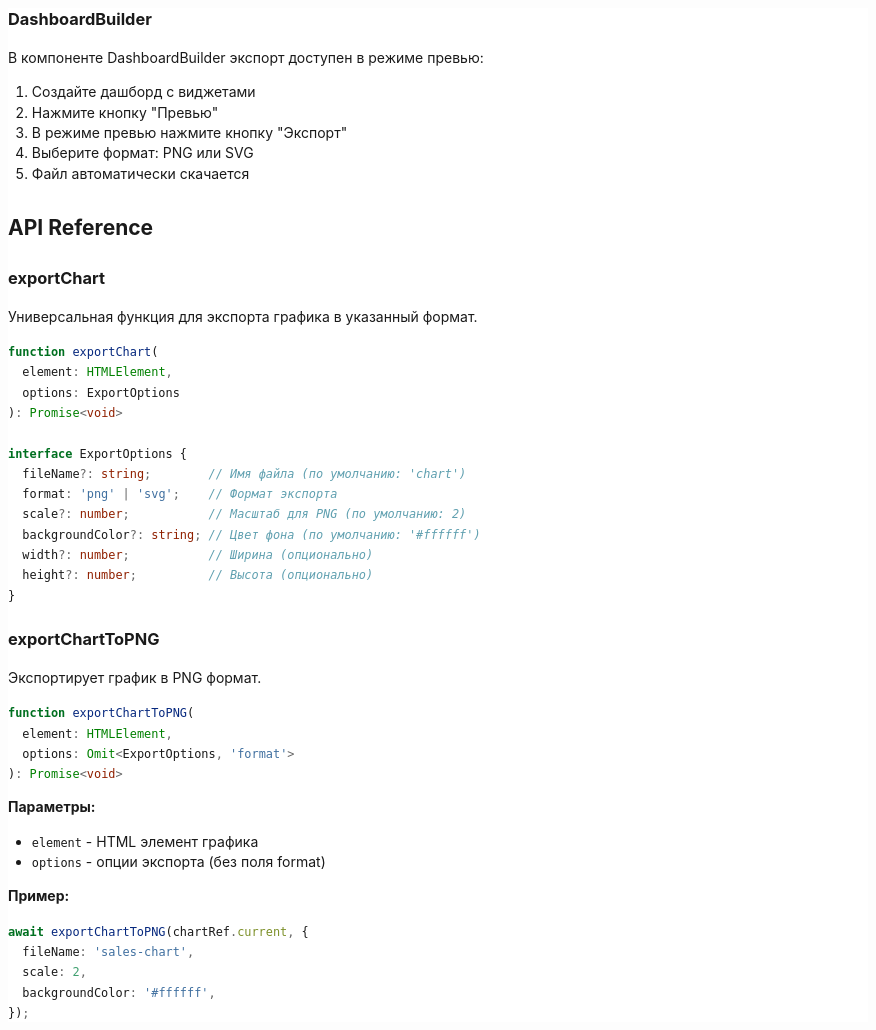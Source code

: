 ### DashboardBuilder

В компоненте DashboardBuilder экспорт доступен в режиме превью:

1. Создайте дашборд с виджетами
2. Нажмите кнопку "Превью"
3. В режиме превью нажмите кнопку "Экспорт"
4. Выберите формат: PNG или SVG
5. Файл автоматически скачается

## API Reference

### exportChart

Универсальная функция для экспорта графика в указанный формат.

```typescript
function exportChart(
  element: HTMLElement,
  options: ExportOptions
): Promise<void>

interface ExportOptions {
  fileName?: string;        // Имя файла (по умолчанию: 'chart')
  format: 'png' | 'svg';    // Формат экспорта
  scale?: number;           // Масштаб для PNG (по умолчанию: 2)
  backgroundColor?: string; // Цвет фона (по умолчанию: '#ffffff')
  width?: number;           // Ширина (опционально)
  height?: number;          // Высота (опционально)
}
```

### exportChartToPNG

Экспортирует график в PNG формат.

```typescript
function exportChartToPNG(
  element: HTMLElement,
  options: Omit<ExportOptions, 'format'>
): Promise<void>
```

**Параметры:**
- `element` - HTML элемент графика
- `options` - опции экспорта (без поля format)

**Пример:**

```typescript
await exportChartToPNG(chartRef.current, {
  fileName: 'sales-chart',
  scale: 2,
  backgroundColor: '#ffffff',
});
```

______

WHAT YOU ARE ASKED TO DO
Check each line above for the string "умолчанию" and copy every line that has it.

WRITTEN SOLUTION
  fileName?: string;        // Имя файла (по умолчанию: 'chart')
  scale?: number;           // Масштаб для PNG (по умолчанию: 2)
  backgroundColor?: string; // Цвет фона (по умолчанию: '#ffffff')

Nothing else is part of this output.